@Paradise_Pete I noticed you don't play much here.
I didn't know that e5 is considered better than Sicilian today. I too don't play e5 because too much theory to learn. I like Sicilian because there are a lot of sharp lines but relatively manageable theory. But in truth the opponents I play, as well as myself, are not at the level to have a real classical Sicilian game. The classical game has white castling queenside and pawnstorming black, while black counterattacks on the queenside, typically with a rook sac against the knight on c6. In games I play, I never see that! Maybe 3% of white players castle queenside in the first place. I often play a trap in Sicilian bullet that is really unsound, but few know how to refute it. Bad habits....
A new game came up. Made the right moves (that you taught me), captured the rook, was better than -3.00 out of the opening, somehow let him have the initiative and blundered into mate...
@nayf Unfortunate :-)
He did a good job of exploiting the weakened dark squares. The opening certainly went well for you. I suggest on move 9 that you play bxc6 instead of dxc6. That way when he plays e5, preventing your bishop from retreating, you can try to undermine it by playing d6. If you can preserve that bishop (or at least exchange it for his bishop) it's much easier to defend.
@Paradise_Pete Thanks again. It's funny you suggest bxc6, as that's what I usually do in Sicilian after Nxc6. Normally one wants to take toward the centre in the opening, all else equal. On this occasion I must have thought that with his king looking rather naked after the exchange, opening the d file for my queen might facilitate a quick attack, while a queenside pawn majority could be useful later. It's bullet so no calculation, just intuition and instantaneous judgments.

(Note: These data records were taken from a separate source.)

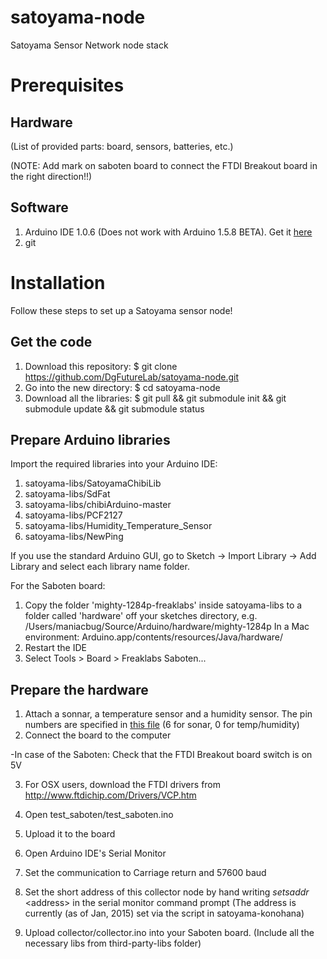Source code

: satoyama-node
=============

Satoyama Sensor Network node stack

# Prerequisites

## Hardware
(List of provided parts: board, sensors, batteries, etc.)

(NOTE: Add mark on saboten board to connect the FTDI Breakout board in the right direction!!)

## Software
1. Arduino IDE 1.0.6 (Does not work with Arduino 1.5.8 BETA). Get it <a href="http://www.arduino.cc/">here</a>
2. git

# Installation
Follow these steps to set up a Satoyama sensor node!
## Get the code
1. Download this repository: $ git clone https://github.com/DgFutureLab/satoyama-node.git
2. Go into the new directory: $ cd satoyama-node
3. Download all the libraries: $ git pull && git submodule init && git submodule update && git submodule status

## Prepare Arduino libraries

Import the required libraries into your Arduino IDE:  

1. satoyama-libs/SatoyamaChibiLib 
2. satoyama-libs/SdFat 
3. satoyama-libs/chibiArduino-master
4. satoyama-libs/PCF2127
5. satoyama-libs/Humidity_Temperature_Sensor
6. satoyama-libs/NewPing

If you use the standard Arduino GUI, go to Sketch → Import Library → Add Library and select each library name folder.

For the Saboten board: 

1. Copy the folder 'mighty-1284p-freaklabs' inside satoyama-libs to a folder called 'hardware' off your sketches directory, e.g. /Users/maniacbug/Source/Arduino/hardware/mighty-1284p
In a Mac environment: Arduino.app/contents/resources/Java/hardware/
2. Restart the IDE
3. Select Tools > Board > Freaklabs Saboten...

## Prepare the hardware

1. Attach a sonnar, a temperature sensor and a humidity sensor. The pin numbers are specified in <a href="https://github.com/DgFutureLab/satoyama-node/blob/master/SatoyamaChibiLib/config.h">this file</a> (6 for sonar, 0 for temp/humidity)
2. Connect the board to the computer
 
-In case of the Saboten:
Check that the FTDI Breakout board switch is on 5V

3. For OSX users, download the FTDI drivers from http://www.ftdichip.com/Drivers/VCP.htm


4. Open test_saboten/test_saboten.ino
5. Upload it to the board
6. Open Arduino IDE's Serial Monitor
7. Set the communication to Carriage return and 57600 baud
8. Set the short address of this collector node by hand writing   *setsaddr* <address\>  in the serial monitor command prompt (The address is currently (as of Jan, 2015) set via the script in satoyama-konohana) 
9. Upload collector/collector.ino into your Saboten board. (Include all the necessary libs from third-party-libs folder)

Another possibility was to pull back my bishop on 9..., giving up a pawn to preserve it. But the fact is, as late as move 26 I had a -6.30 advantage but blundered. Yeah, he seized control of the dark squares. They're hard to defend without the B, because he could have (and should have) shooed away my N with g4. I'll probably try bxc6 next time!
@nayf You keep wanting to attack :-)
You should be consolidating here, not attacking. You've already got a winning advantage. The only thing that could go wrong is white generating a winning attack, so don't help him.
Yes, you still had a huge advantage late in the game, but not all advantages are equal. That one was based on precise defense and difficult-to-find moves. For the engine that doesn't matter, but a human playing bullet it's hard to do. If instead you've consolidated you could make a lot of smaller mistakes and still be winning. There's be a lot of room for error.
If the computer says a position is, say, -6, but there's only one line that does that, otherwise you're lost, that's not so good. It's better to have a half-dozen reasonable moves that are all -3.
@Paradise_Pete Very true, good insights. Actually, despite appearances in this game, I have a general tendency to consolidate when up a piece, but not always in a good way. I have lost many a game by grabbing a lead with a good tactic, then yielding the initiative and getting mated. I've also won plenty of games after blundering and then going on the attack. It's interesting that being down materially sometimes gives one an ironic advantage of feeling there is nothing to lose by launching an all out attack. Often the material difference doesn't matter if the opponent is relatively undeveloped and can't activate their pieces fast enough in the defense, or has just failed to take initiative out of complacency and never capitalise on their material advantage.
But yes, this game required very precise play to defend adequately. In a longer game I likely would have found the solution, but as you said, in bullet it's not easy. I don't even know whether my opponent KNEW he had checkmate with that last move. Probably but not necessarily.